Thursday, August 02, 2007

Whatever Happened to the New American Era?

Last superpower standing In 1991 the Soviet Union collapsed. The USA was left as the world’s only superpower, dominant not only in the military and diplomatic domains, but also economically, politically and culturally. A New American Era (NAE) was supposed to begin. The first decade following the collapse of the USSR appeared to confirm that a new American hegemony had indeed started. Around the middle of the 1990s, the era of low productivity growth in the US, which had started with the oil crisis of 1973, transformed into an era of high productivity growth, driven by what became known as the New Economy (the application of information and communication technology (ICT) to a growing number of manufacturing and services products and processes). Nobel Laureate Robert Solow’s quip that “You can see the computer age everywhere but in the productivity statistics”, at last ceased to be true, at any rate in the US. The stock market found itself launched on a massive ‘hausse’.

The collapse of the Soviet Union was more than the defeat and disappearance of a rival power – events like that litter the history books and are of no great interest except for those living through them. The collapse of the Soviet Union represented the death of a political and economic system, and of the quasi-religious ideology associated with it. Communism and central planning in the former Soviet Union and in Central, Eastern and South-Eastern Europe, were defeated by, and made way, for market economics and pluralistic, democratic political systems. It was viewed by many in America as the triumph of the American Way over the forces of darkness.

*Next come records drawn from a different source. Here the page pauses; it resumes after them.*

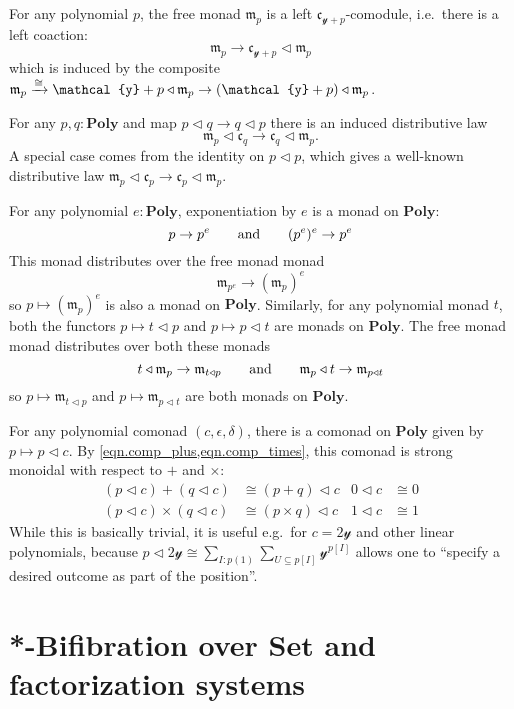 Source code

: \documentclass[11pt, one side, article]{memoir}
\theoremstyle{definition}
\theoremstyle{plain}
\renewcommand{\ss}{\subseteq}
\newcommand{\Cat}[1]{\mathbf{#1}}%
\newcommand{\To}[2][]{\xrightarrow[#1]{\tn{$#2$}}}
\newcommand{\tn}[1]{\textnormal{#1}}
\newcommand{\smset}{\Cat{Set}}
\newcommand{\yon}{{\mathcal{y}}}
\newcommand{\poly}{\Cat{Poly}}
\newcommand{\0}{\textsf{0}}
\newcommand{\1}{\tn{\textsf{1}}}
\newcommand{\tri}{\mathbin{\triangleleft}}
\newcommand{\cofree}{\mathfrak{c}}
\newcommand{\free}{\mathfrak{m}}
\newcommand{\hh}[2][]{#1 \tn{#2} #1}
\newcommand{\qqand}{\hh[\qquad]{and}}
\begin{document}
For any polynomial $p$, the free monad $\free_p$ is a left $\cofree_{\yon+p}$-comodule, i.e.\ there is a left coaction:
\begin{equation}
	\free_p\to\cofree_{\yon+p}\tri\free_p
\end{equation}
which is induced by the composite $\free_p\To{\cong}\yon+p\tri\free_p\to(\yon+p)\tri\free_p$. 

For any $p,q:\poly$ and map $p\tri q\to q\tri p$ there is an induced distributive law
\begin{equation}
  \free_p\tri\cofree_q\to\cofree_q\tri\free_p.
\end{equation}
A special case comes from the identity on $p\tri p$, which gives a well-known distributive law $\free_p\tri\cofree_p\to\cofree_p\tri\free_p$.

For any polynomial $e:\poly$, exponentiation by $e$ is a monad on $\poly$:
\begin{equation}
	p\to p^e
	\qqand
	(p^e)^e\to p^e
\end{equation}
This monad distributes over the free monad monad
\begin{equation}
	\free_{p^e}\to(\free_p)^e
\end{equation}
so $p\mapsto(\free_p)^e$ is also a monad on $\poly$. Similarly, for any polynomial monad $t$, both the functors $p\mapsto t\tri p$ and $p\mapsto p\tri t$ are monads on $\poly$. The free monad monad distributes over both these monads
\begin{equation}
	t\tri\free_p\to\free_{t\tri p}
	\qqand
	\free_p\tri t\to\free_{p\tri t}
\end{equation}
so $p\mapsto \free_{t\tri p}$ and $p\mapsto \free_{p\tri t}$ are both monads on $\poly$.


For any polynomial comonad $(c,\epsilon,\delta)$, there is a comonad on $\poly$ given by $p\mapsto p\tri c$. By \cref{eqn.comp_plus,eqn.comp_times}, this comonad is strong monoidal with respect to $+$ and $\times$:
\begin{align}
	(p\tri c)+(q\tri c)&\cong (p+q)\tri c&0\tri c&\cong0\\
	(p\tri c)\times(q\tri c)&\cong (p\times q)\tri c&1\tri c&\cong1	
\end{align}
While this is basically trivial, it is useful e.g.\ for $c=2\yon$ and other linear polynomials, because $p\tri 2\yon\cong\sum_{I:p(1)}\sum_{U\ss p[I]}\yon^{p[I]}$ allows one to ``specify a desired outcome as part of the position''.

\chapter{*-Bifibration over $\smset$ and factorization systems}\label{chap.bifib}
\end{document}
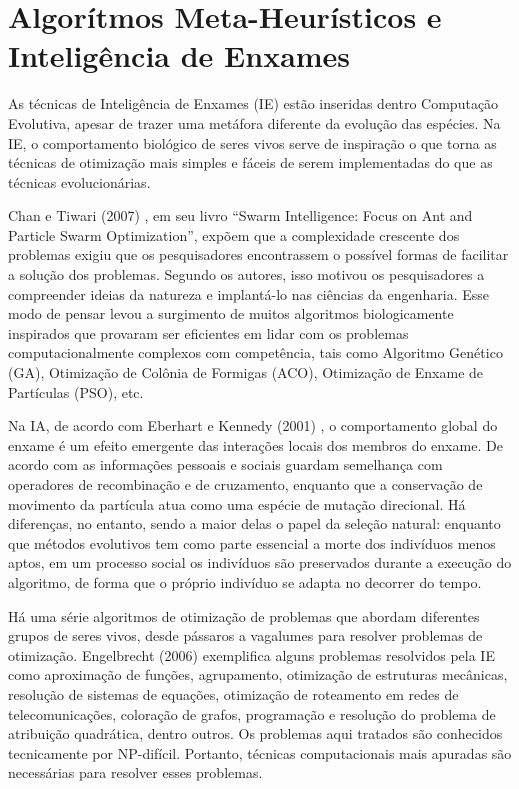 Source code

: \chapter{Algorítmos Meta-Heurísticos e Inteligência de Enxames}

As técnicas de Inteligência de Enxames (IE) estão inseridas dentro Computação Evolutiva, apesar de trazer uma metáfora diferente da evolução das espécies. Na IE, o comportamento biológico de seres vivos serve de inspiração o que torna as técnicas de otimização mais simples e fáceis de serem implementadas do que as técnicas evolucionárias.

Chan e Tiwari (2007) \cite{chan2007preface}, em seu livro “Swarm Intelligence: Focus on Ant and Particle Swarm Optimization”, expõem que a complexidade crescente dos problemas exigiu que os pesquisadores encontrassem o possível formas de facilitar a solução dos problemas. Segundo os autores, isso motivou os pesquisadores a compreender ideias da natureza e implantá-lo nas ciências da engenharia. Esse modo de pensar levou a surgimento de muitos algoritmos biologicamente inspirados que provaram ser eficientes em lidar com os problemas computacionalmente complexos com competência, tais como Algoritmo Genético (GA), Otimização de Colônia de Formigas (ACO), Otimização de Enxame de Partículas (PSO), etc.

Na IA, de acordo com Eberhart e Kennedy (2001) \cite{eberhart2001swarm}, o comportamento global do enxame é um efeito emergente das interações locais dos membros do enxame. De acordo com \cite{carmelo} as informações pessoais e sociais guardam semelhança com operadores de recombinação e de cruzamento, enquanto que a conservação de movimento da partícula atua como uma espécie de mutação direcional. Há diferenças, no entanto, sendo a maior delas o papel da seleção natural: enquanto que métodos evolutivos tem como parte essencial a morte dos indivíduos menos aptos, em um processo social os indivíduos são preservados durante a execução do algoritmo, de forma que o próprio indivíduo se adapta no decorrer do tempo.

Há uma série algoritmos de otimização de problemas que abordam diferentes grupos de seres vivos, desde pássaros a vagalumes para resolver problemas de otimização. Engelbrecht (2006) \cite{engelbrecht2006fundamentals} exemplifica alguns problemas resolvidos pela IE como aproximação de funções, agrupamento, otimização de estruturas mecânicas, resolução de sistemas de equações, otimização de roteamento em redes de telecomunicações, coloração de grafos, programação e resolução do problema de atribuição quadrática, dentro outros. Os problemas aqui tratados são conhecidos tecnicamente por NP-difícil. Portanto, técnicas computacionais mais apuradas são necessárias para resolver esses problemas.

Globalisation The triumph of capitalism over communism and of liberal pluralistic democracy over totalitarian one-party rule appeared a natural complement to the wider processes of globalisation that were transforming the global economic, political, social and cultural domains. During the 1990s, globalisation looked to many commentators, not only American, as though it was made for (and in the views of some even made by) the United States. By globalisation I mean the steady decline in importance of national boundaries and geographical distance as constraints on mobility. A new phase of this process began following the end of World War II and picked up speed and widened its scope relentlessly. People, goods and services, factors of production and their owners, financial capital, enterprises, technology, brand names, knowledge, ideas, culture, values and religious beliefs all move more easily across national frontiers than at any time since the beginning of World War I.

This process of globalisation affects virtually every nation or region in the world. The phenomenon is driven, first, by technological advances reducing the cost of transportation, mobility and communication, and second, by deliberate political decisions to reduce or even to eliminate man-made barriers to international mobility.

The first of these two driving forces is irreversible, barring a catastrophe on the scale of the fall of the Roman empire that causes major technical regress. Setbacks to the processes reducing the cost of transportation, mobility and communication can occur. An example is the global increase in the cost of air travel and in other costs of engaging in international trade resulting from the 9/11 terrorist attacks on the US. The recent proposals for inspecting (and scanning) every container entering the US by sea is an example of negative productivity growth caused by the response to a terrorist threat.

The political forces driving the lowering of man-made obstacles to international trade and mobility cannot be taken for granted. They have been reversed in the past. They can be reversed again. Between 1870 and 1914, international trade in goods and services was as free as it is today. International lending and borrowing were also highly developed and subject to few official restrictions. The range of financial instruments traded internationally was of course much more restricted than it is today. However, mobility of people, including international migration, was less restricted during the Gold Standard days than it is today.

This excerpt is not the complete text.